- **HOW TO COMPLETE THIS TASK**: Lines with the word "chutney" are the ones wanted. Copy each of them from the entries below.

- **WORKING DATA**:
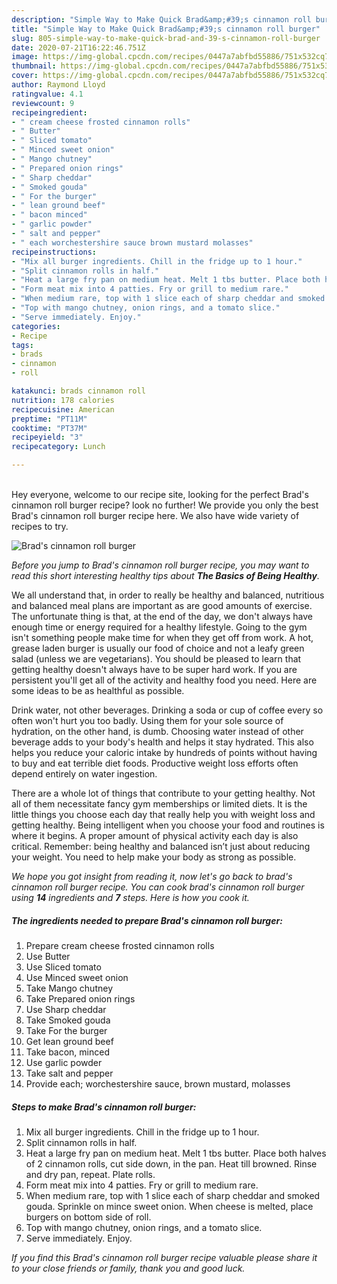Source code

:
 ```yaml
---
description: "Simple Way to Make Quick Brad&amp;#39;s cinnamon roll burger"
title: "Simple Way to Make Quick Brad&amp;#39;s cinnamon roll burger"
slug: 805-simple-way-to-make-quick-brad-and-39-s-cinnamon-roll-burger
date: 2020-07-21T16:22:46.751Z
image: https://img-global.cpcdn.com/recipes/0447a7abfbd55886/751x532cq70/brads-cinnamon-roll-burger-recipe-main-photo.jpg
thumbnail: https://img-global.cpcdn.com/recipes/0447a7abfbd55886/751x532cq70/brads-cinnamon-roll-burger-recipe-main-photo.jpg
cover: https://img-global.cpcdn.com/recipes/0447a7abfbd55886/751x532cq70/brads-cinnamon-roll-burger-recipe-main-photo.jpg
author: Raymond Lloyd
ratingvalue: 4.1
reviewcount: 9
recipeingredient:
- " cream cheese frosted cinnamon rolls"
- " Butter"
- " Sliced tomato"
- " Minced sweet onion"
- " Mango chutney"
- " Prepared onion rings"
- " Sharp cheddar"
- " Smoked gouda"
- " For the burger"
- " lean ground beef"
- " bacon minced"
- " garlic powder"
- " salt and pepper"
- " each worchestershire sauce brown mustard molasses"
recipeinstructions:
- "Mix all burger ingredients. Chill in the fridge up to 1 hour."
- "Split cinnamon rolls in half."
- "Heat a large fry pan on medium heat. Melt 1 tbs butter. Place both halves of 2 cinnamon rolls, cut side down, in the pan. Heat till browned. Rinse and dry pan, repeat. Plate rolls."
- "Form meat mix into 4 patties. Fry or grill to medium rare."
- "When medium rare, top with 1 slice each of sharp cheddar and smoked gouda. Sprinkle on mince sweet onion. When cheese is melted, place burgers on bottom side of roll."
- "Top with mango chutney, onion rings, and a tomato slice."
- "Serve immediately. Enjoy."
categories:
- Recipe
tags:
- brads
- cinnamon
- roll

katakunci: brads cinnamon roll 
nutrition: 178 calories
recipecuisine: American
preptime: "PT11M"
cooktime: "PT37M"
recipeyield: "3"
recipecategory: Lunch

---
```

<br>
Hey everyone, welcome to our recipe site, looking for the perfect Brad&#39;s cinnamon roll burger recipe? look no further! We provide you only the best Brad&#39;s cinnamon roll burger recipe here. We also have wide variety of recipes to try.
<br>


![Brad&#39;s cinnamon roll burger](https://img-global.cpcdn.com/recipes/0447a7abfbd55886/751x532cq70/brads-cinnamon-roll-burger-recipe-main-photo.jpg)

<i>Before you jump to Brad&#39;s cinnamon roll burger recipe, you may want to read this short interesting healthy tips about <strong>The Basics of Being Healthy</strong>.</i>

We all understand that, in order to really be healthy and balanced, nutritious and balanced meal plans are important as are good amounts of exercise. The unfortunate thing is that, at the end of the day, we don't always have enough time or energy required for a healthy lifestyle. Going to the gym isn't something people make time for when they get off from work. A hot, grease laden burger is usually our food of choice and not a leafy green salad (unless we are vegetarians). You should be pleased to learn that getting healthy doesn't always have to be super hard work. If you are persistent you'll get all of the activity and healthy food you need. Here are some ideas to be as healthful as possible.

Drink water, not other beverages. Drinking a soda or cup of coffee every so often won't hurt you too badly. Using them for your sole source of hydration, on the other hand, is dumb. Choosing water instead of other beverage adds to your body's health and helps it stay hydrated. This also helps you reduce your caloric intake by hundreds of points without having to buy and eat terrible diet foods. Productive weight loss efforts often depend entirely on water ingestion.

There are a whole lot of things that contribute to your getting healthy. Not all of them necessitate fancy gym memberships or limited diets. It is the little things you choose each day that really help you with weight loss and getting healthy. Being intelligent when you choose your food and routines is where it begins. A proper amount of physical activity each day is also critical. Remember: being healthy and balanced isn’t just about reducing your weight. You need to help make your body as strong as possible. 


<i>We hope you got insight from reading it, now let's go back to brad&#39;s cinnamon roll burger recipe. You can cook brad&#39;s cinnamon roll burger using <strong>14</strong> ingredients and <strong>7</strong> steps. Here is how you cook it.
</i>

##### The ingredients needed to prepare Brad&#39;s cinnamon roll burger:

1. Prepare  cream cheese frosted cinnamon rolls
1. Use  Butter
1. Use  Sliced tomato
1. Use  Minced sweet onion
1. Take  Mango chutney
1. Take  Prepared onion rings
1. Use  Sharp cheddar
1. Take  Smoked gouda
1. Take  For the burger
1. Get  lean ground beef
1. Take  bacon, minced
1. Use  garlic powder
1. Take  salt and pepper
1. Provide  each; worchestershire sauce, brown mustard, molasses


##### Steps to make Brad&#39;s cinnamon roll burger:

1. Mix all burger ingredients. Chill in the fridge up to 1 hour.
1. Split cinnamon rolls in half.
1. Heat a large fry pan on medium heat. Melt 1 tbs butter. Place both halves of 2 cinnamon rolls, cut side down, in the pan. Heat till browned. Rinse and dry pan, repeat. Plate rolls.
1. Form meat mix into 4 patties. Fry or grill to medium rare.
1. When medium rare, top with 1 slice each of sharp cheddar and smoked gouda. Sprinkle on mince sweet onion. When cheese is melted, place burgers on bottom side of roll.
1. Top with mango chutney, onion rings, and a tomato slice.
1. Serve immediately. Enjoy.


<i>If you find this Brad&#39;s cinnamon roll burger recipe valuable please share it to your close friends or family, thank you and good luck.</i>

- **ANSWER TO THIS TASK**:
- " Mango chutney"
- "Top with mango chutney, onion rings, and a tomato slice."
1. Take  Mango chutney
1. Top with mango chutney, onion rings, and a tomato slice.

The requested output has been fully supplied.